North America has a different relationship with Shakespeare. His plays are still regarded as definitively part of the American cultural heritage, but there is none of the awed reverence from which we appear to suffer. Instead, Shakespeare is grasped by the throat, and projected into the twentieth century, as if the director were trying to say, "Here, I can prove to you that this great play is still relevant." And fortunately, we get the opportunity to see some of these bold reappropriations here. They seem to me to be living culture, where we are in danger of allowing our precious heritage to die of suffocation.

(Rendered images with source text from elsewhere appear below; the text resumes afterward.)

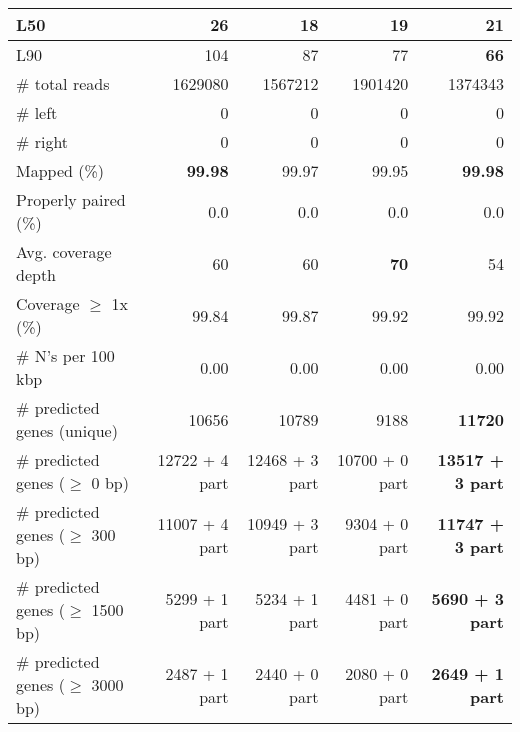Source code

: \documentclass[12pt,a4paper]{article}
\begin{document}
\begin{table}[ht]
\begin{center}
\begin{tabular}{|l*{4}{|r}|}
L50 & 26 & {\bf 18} & 19 & 21 \\ \hline
L90 & 104 & 87 & 77 & {\bf 66} \\ \hline
\# total reads & 1629080 & 1567212 & 1901420 & 1374343 \\ \hline
\# left & 0 & 0 & 0 & 0 \\ \hline
\# right & 0 & 0 & 0 & 0 \\ \hline
Mapped (\%) & {\bf 99.98} & 99.97 & 99.95 & {\bf 99.98} \\ \hline
Properly paired (\%) & 0.0 & 0.0 & 0.0 & 0.0 \\ \hline
Avg. coverage depth & 60 & 60 & {\bf 70} & 54 \\ \hline
Coverage $\geq$ 1x (\%) & 99.84 & 99.87 & 99.92 & 99.92 \\ \hline
\# N's per 100 kbp & 0.00 & 0.00 & 0.00 & 0.00 \\ \hline
\# predicted genes (unique) & 10656 & 10789 & 9188 & {\bf 11720} \\ \hline
\# predicted genes ($\geq$ 0 bp) & 12722 + 4 part & 12468 + 3 part & 10700 + 0 part & {\bf 13517 + 3 part} \\ \hline
\# predicted genes ($\geq$ 300 bp) & 11007 + 4 part & 10949 + 3 part & 9304 + 0 part & {\bf 11747 + 3 part} \\ \hline
\# predicted genes ($\geq$ 1500 bp) & 5299 + 1 part & 5234 + 1 part & 4481 + 0 part & {\bf 5690 + 3 part} \\ \hline
\# predicted genes ($\geq$ 3000 bp) & 2487 + 1 part & 2440 + 0 part & 2080 + 0 part & {\bf 2649 + 1 part} \\ \hline
\end{tabular}
\end{center}
\end{table}
\end{document}
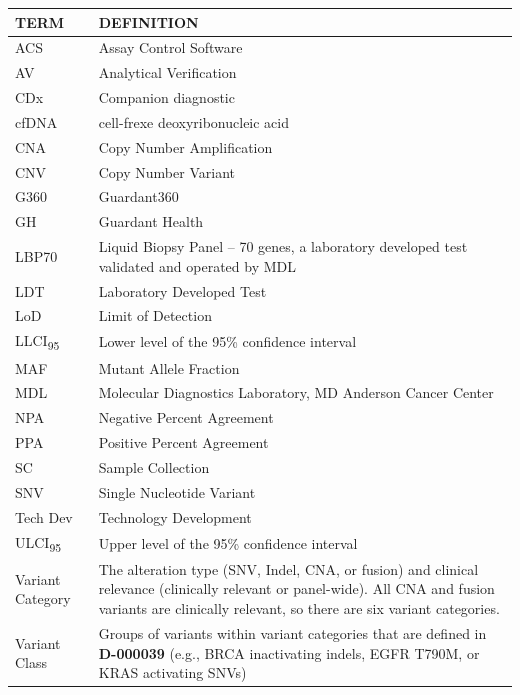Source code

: \documentclass[12pt]{protocol}
\begin{document}
\renewcommand{\arraystretch}{1.1}
\begin{tabular}{|L{1.5in}|L{5.5in}|} \hline
	 \textbf{TERM} & \textbf{DEFINITION} \\ \hline
	ACS & Assay Control Software \\ \hline
	AV & Analytical Verification \\ \hline
	CDx & Companion diagnostic \\ \hline
	cfDNA & cell-frexe deoxyribonucleic acid \\ \hline
	CNA & Copy Number Amplification \\ \hline
	CNV & Copy Number Variant \\ \hline
	G360 & Guardant360 \\ \hline
	GH & Guardant Health \\ \hline
	LBP70 & Liquid Biopsy Panel – 70 genes, a laboratory developed 
	        test validated and operated by MDL \\ \hline
	LDT & Laboratory Developed Test \\ \hline
	LoD & Limit of Detection \\ \hline
	LLCI\textsubscript{95} & Lower level of the 95\% confidence interval \\ \hline
	MAF & Mutant Allele Fraction \\ \hline
	MDL & Molecular Diagnostics Laboratory, MD Anderson Cancer Center \\ \hline
	NPA & Negative Percent Agreement \\ \hline
	PPA & Positive Percent Agreement \\ \hline
	SC & Sample Collection \\ \hline
	SNV & Single Nucleotide Variant \\ \hline
	Tech Dev & Technology Development \\ \hline
	ULCI\textsubscript{95} & Upper level of the 95\% confidence interval \\ \hline
	Variant Category & The alteration type (SNV, Indel, CNA, or fusion) and 
	clinical relevance (clinically relevant or panel-wide). All CNA and fusion variants
	are clinically relevant, so there are six variant categories. \\ \hline
	Variant Class & Groups of variants within variant categories that are 
	defined in \textbf{D-000039} (e.g., BRCA inactivating indels, EGFR T790M,
	or KRAS activating SNVs) \\ \hline
\end{tabular}
\end{document}

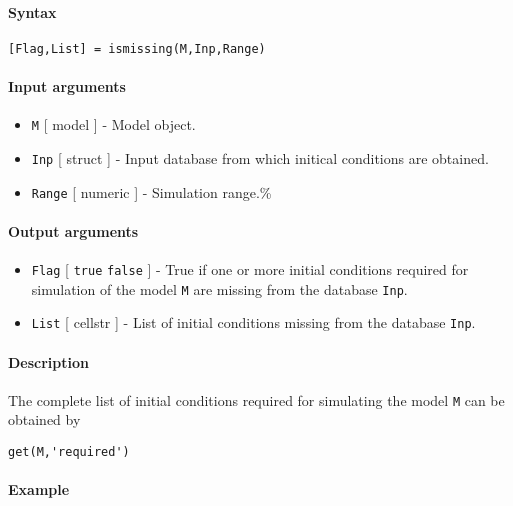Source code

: 


	\paragraph{Syntax}

\begin{verbatim}
[Flag,List] = ismissing(M,Inp,Range)
\end{verbatim}

\paragraph{Input arguments}

\begin{itemize}
\item
  \texttt{M} {[} model {]} - Model object.
\item
  \texttt{Inp} {[} struct {]} - Input database from which initical
  conditions are obtained.
\item
  \texttt{Range} {[} numeric {]} - Simulation range.\%
\end{itemize}

\paragraph{Output arguments}

\begin{itemize}
\item
  \texttt{Flag} {[} \texttt{true} \textbar{} \texttt{false} {]} - True
  if one or more initial conditions required for simulation of the model
  \texttt{M} are missing from the database \texttt{Inp}.
\item
  \texttt{List} {[} cellstr {]} - List of initial conditions missing
  from the database \texttt{Inp}.
\end{itemize}

\paragraph{Description}

The complete list of initial conditions required for simulating the
model \texttt{M} can be obtained by

\begin{verbatim}
get(M,'required')
\end{verbatim}

\paragraph{Example}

Peter Sellars's production of The Merchant of Venice which came to London a year or so ago set the play in Venice Beach, California, cast an African- American as Shylock, surrounded him by a press pack of media commentators, and staged the trial scene as an eerie evocation of the 0 J Simpson trial. Of course, the transposition wasn't entirely successful - there were moments when the text simply failed to fit the new context - but Shylock's trial speech was intensely troubling, and our sympathy for Portia far from automatic. Sellars's production oozed racial prejudice from every pore - and surely that is the profound relevance of The Merchant of Venice to us today.

It was on the strength of this, my considered view of the current state of British Shakespeare, that I declined to accompany a colleague to see Lear at the National Theatre last week. Instead, I went with my 12-year- old son to see Baz Luhrmann's film of Romeo and Juliet. From the moment the Montague and Capulet gangs roared on to the screen in their souped- up cars, we were utterly gripped. For two hours we sat on the edges of our seats, horrified at the botched beach brawl in which Mercutio was fatally wounded, desperate at the confusion in the Post Haste express mail service, which meant that Romeo did not receive his urgent package.

"Fresh, fast and funky" is how the film was billed. My son's verdict was that once he got used to the Shakespearean language - "the funny way they all spoke" - it had been a really exciting movie: "Wicked," in fact. He was a little surprised when I told him it was a play he'd probably have to do for his Key Stage 3, and he's certainly convinced that Romeo and Juliet tackles issues he cares about - parental discipline, gangs in the playground, adolescent passion.

The first stage production of a Shakespeare play I ever took his older sister to, at roughly the same age, was Bill Alexander's RSC production of Merry Wives at the Barbican in 1986. I still remember her excitement afterwards, and how thrilled I was that she should have had the opportunity to respond to Shakespeare as hers, as belonging to her in its capacity to captivate and stir.

Surely that is what our national theatre companies should be aiming for now, instead of offering inert, elitist, studiedly authentic pieces of literary history based on some kind of assumption that audiences "ought" to enjoy them. Productions we "ought to" like certainly don't fill theatres; whereas Luhrmann's Romeo and Juliet is this week's third highest-grossing movie at the box office, behind The English Patient and Star Wars.

Oh, and I didn't regret the decision about Lear. My colleague's e-mail message the next day was succinct: "No sequins. They all took their clothes off, shouted, then died".

The author is Professor of English at Queen Mary and Westfield College, University of London.